[Saved entries]
+++
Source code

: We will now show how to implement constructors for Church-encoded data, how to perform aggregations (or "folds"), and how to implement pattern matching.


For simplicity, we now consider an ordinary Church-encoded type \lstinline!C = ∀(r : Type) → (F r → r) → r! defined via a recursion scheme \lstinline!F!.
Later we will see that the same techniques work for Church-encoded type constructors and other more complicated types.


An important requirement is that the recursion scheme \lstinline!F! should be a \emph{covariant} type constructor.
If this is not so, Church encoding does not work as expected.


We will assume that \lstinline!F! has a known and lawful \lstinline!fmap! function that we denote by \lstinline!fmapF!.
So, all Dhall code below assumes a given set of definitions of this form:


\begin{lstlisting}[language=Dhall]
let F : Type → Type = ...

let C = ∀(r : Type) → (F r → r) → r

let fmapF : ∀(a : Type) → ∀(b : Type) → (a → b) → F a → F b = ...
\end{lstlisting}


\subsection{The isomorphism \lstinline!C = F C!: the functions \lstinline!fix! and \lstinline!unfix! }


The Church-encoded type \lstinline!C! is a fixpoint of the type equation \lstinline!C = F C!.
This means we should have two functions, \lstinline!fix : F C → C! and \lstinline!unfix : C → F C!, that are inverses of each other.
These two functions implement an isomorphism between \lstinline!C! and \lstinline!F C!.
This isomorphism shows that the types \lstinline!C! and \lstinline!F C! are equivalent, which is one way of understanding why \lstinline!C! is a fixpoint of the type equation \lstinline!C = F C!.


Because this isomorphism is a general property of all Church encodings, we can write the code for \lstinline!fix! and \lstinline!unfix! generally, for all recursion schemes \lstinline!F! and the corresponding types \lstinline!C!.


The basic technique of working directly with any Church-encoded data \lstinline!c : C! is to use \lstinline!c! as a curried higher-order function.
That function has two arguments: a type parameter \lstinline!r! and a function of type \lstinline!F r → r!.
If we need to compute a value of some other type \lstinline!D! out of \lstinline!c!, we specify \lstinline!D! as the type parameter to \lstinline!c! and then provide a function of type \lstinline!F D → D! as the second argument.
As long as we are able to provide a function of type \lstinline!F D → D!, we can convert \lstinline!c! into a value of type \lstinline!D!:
+++
EXERCISE BRIEF
What is the number of lines in the records above that include the word "implement"? Reply with that number and nothing more.

ANSWER
2